→ **Your assignment**: Scan the entries below for "tipos" and copy each line that holds it.

[Saved entries]

···

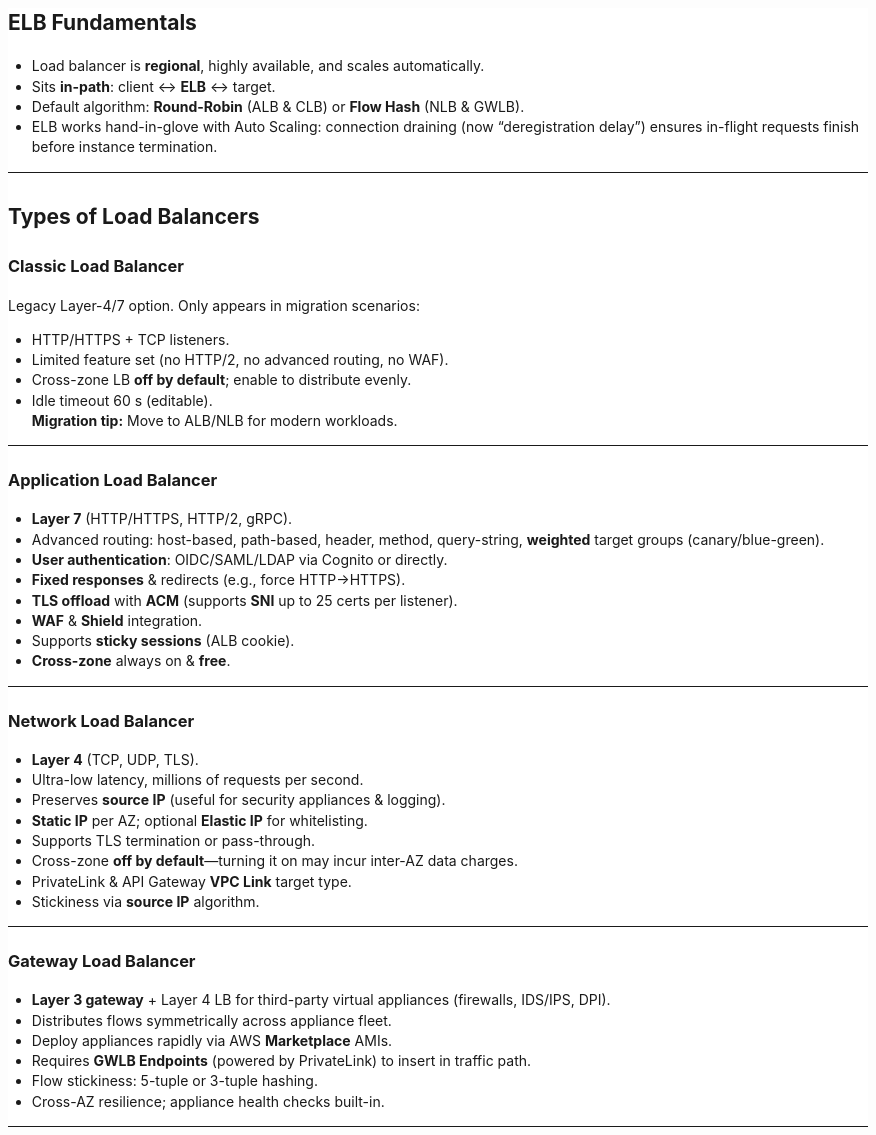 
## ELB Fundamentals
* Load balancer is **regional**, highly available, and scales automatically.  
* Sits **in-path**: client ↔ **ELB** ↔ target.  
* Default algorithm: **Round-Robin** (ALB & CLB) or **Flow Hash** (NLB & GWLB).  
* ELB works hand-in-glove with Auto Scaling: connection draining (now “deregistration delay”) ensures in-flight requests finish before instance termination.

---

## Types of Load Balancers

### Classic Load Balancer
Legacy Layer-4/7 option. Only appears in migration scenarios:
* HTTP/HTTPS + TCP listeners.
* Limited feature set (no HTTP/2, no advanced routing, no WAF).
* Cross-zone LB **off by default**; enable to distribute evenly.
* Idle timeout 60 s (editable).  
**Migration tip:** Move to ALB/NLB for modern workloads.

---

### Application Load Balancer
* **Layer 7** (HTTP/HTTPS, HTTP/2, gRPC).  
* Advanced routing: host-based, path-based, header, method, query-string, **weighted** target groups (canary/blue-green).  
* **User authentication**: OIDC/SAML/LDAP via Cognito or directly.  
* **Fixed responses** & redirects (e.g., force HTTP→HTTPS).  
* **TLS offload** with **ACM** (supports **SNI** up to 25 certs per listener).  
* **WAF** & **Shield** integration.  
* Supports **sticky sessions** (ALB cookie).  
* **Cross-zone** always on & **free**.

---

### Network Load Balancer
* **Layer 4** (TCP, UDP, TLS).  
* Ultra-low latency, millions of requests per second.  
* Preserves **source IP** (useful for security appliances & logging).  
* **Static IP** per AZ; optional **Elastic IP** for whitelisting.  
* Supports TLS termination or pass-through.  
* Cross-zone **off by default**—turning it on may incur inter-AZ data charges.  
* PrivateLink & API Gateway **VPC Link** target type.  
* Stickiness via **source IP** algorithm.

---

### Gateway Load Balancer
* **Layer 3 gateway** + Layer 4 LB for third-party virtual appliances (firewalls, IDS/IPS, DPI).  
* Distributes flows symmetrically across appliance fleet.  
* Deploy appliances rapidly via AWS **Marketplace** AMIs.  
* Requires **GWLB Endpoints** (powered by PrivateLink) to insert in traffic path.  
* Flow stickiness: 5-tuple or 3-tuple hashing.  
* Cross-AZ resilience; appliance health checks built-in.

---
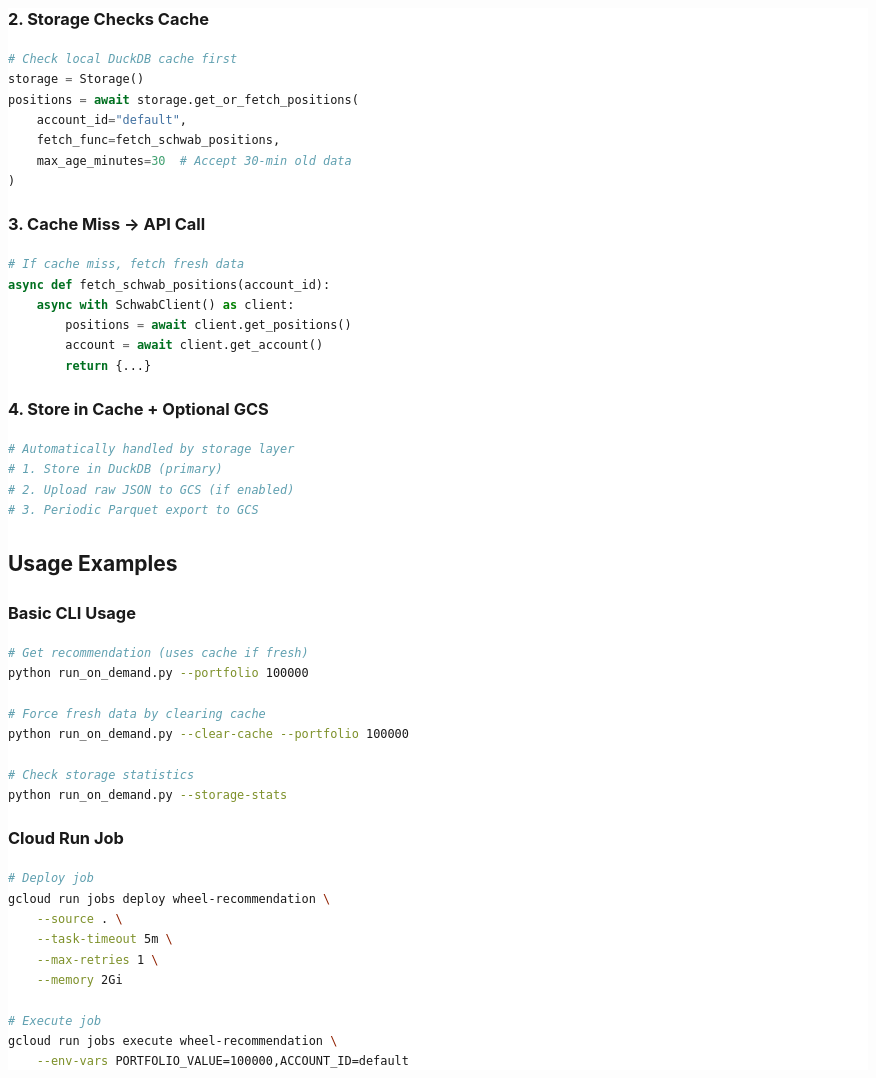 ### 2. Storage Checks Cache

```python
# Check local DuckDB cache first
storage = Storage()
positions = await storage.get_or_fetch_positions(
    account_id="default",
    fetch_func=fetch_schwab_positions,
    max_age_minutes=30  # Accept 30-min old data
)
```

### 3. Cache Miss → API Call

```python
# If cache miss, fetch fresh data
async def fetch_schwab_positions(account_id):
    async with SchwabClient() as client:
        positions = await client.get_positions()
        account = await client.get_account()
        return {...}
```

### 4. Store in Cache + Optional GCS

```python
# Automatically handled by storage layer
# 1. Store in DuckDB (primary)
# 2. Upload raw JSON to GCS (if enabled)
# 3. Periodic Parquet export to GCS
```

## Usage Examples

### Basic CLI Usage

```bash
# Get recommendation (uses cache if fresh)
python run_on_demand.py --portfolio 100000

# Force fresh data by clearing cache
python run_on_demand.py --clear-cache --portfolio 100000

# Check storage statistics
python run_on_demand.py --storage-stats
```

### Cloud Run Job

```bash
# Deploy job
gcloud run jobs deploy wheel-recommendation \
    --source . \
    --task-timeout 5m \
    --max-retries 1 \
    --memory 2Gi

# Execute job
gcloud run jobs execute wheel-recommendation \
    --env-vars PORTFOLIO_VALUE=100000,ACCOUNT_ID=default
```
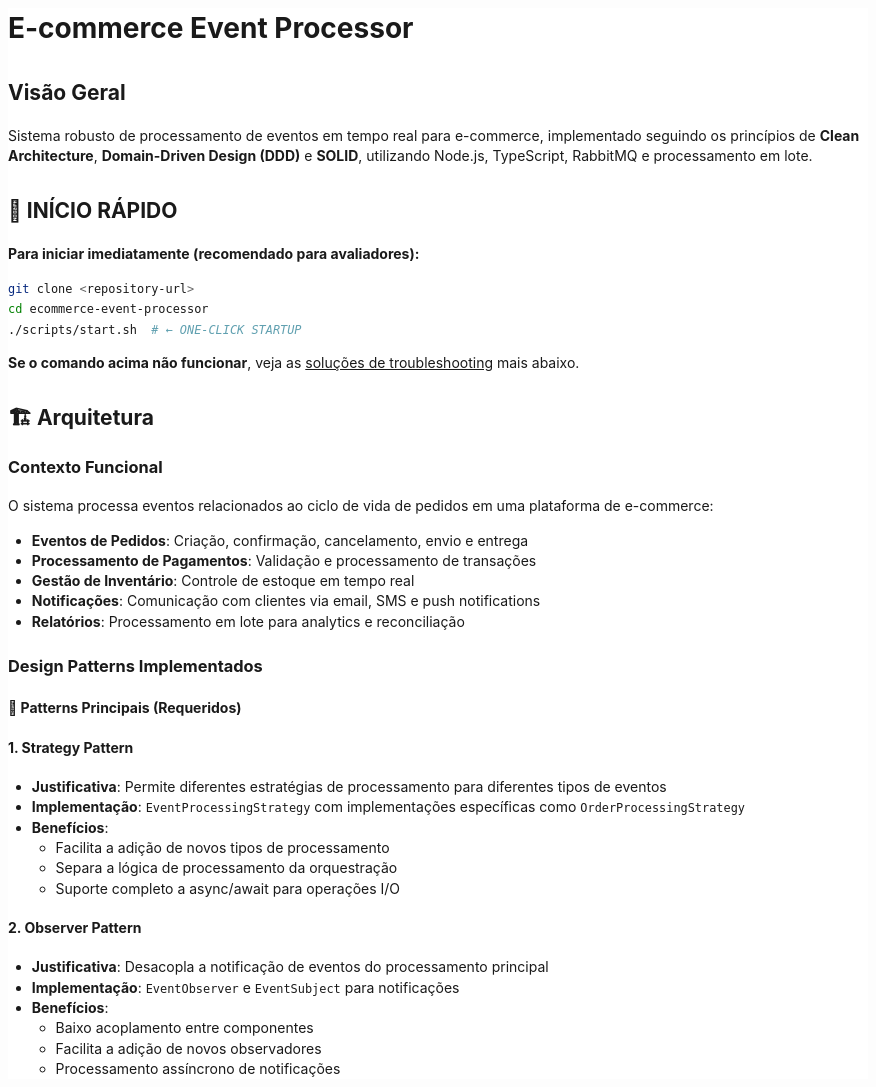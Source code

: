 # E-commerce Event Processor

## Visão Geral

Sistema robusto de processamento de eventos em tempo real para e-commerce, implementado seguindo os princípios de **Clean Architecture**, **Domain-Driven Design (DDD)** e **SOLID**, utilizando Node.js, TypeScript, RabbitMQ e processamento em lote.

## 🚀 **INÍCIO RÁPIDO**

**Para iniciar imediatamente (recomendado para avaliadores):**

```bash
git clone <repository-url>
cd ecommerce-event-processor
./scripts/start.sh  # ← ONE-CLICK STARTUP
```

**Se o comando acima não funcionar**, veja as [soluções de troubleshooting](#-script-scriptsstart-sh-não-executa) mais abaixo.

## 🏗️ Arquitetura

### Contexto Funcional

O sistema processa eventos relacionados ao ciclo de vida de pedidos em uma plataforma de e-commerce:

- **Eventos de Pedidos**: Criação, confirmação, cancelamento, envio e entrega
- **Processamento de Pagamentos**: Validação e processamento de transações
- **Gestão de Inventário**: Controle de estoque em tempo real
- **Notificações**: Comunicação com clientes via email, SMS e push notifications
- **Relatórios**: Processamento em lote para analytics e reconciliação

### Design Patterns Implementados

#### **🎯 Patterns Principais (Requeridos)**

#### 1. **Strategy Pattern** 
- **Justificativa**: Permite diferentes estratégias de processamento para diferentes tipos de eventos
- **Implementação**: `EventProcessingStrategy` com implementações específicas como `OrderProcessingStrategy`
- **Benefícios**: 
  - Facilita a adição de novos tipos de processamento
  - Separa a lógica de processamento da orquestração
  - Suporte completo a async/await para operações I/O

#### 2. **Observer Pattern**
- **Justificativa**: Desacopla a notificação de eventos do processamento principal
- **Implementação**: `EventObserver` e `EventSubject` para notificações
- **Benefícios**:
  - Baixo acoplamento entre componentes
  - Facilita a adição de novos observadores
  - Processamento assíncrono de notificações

···

→ **Result**:
- **Justificativa**: Permite diferentes estratégias de processamento para diferentes tipos de eventos
  - Facilita a adição de novos tipos de processamento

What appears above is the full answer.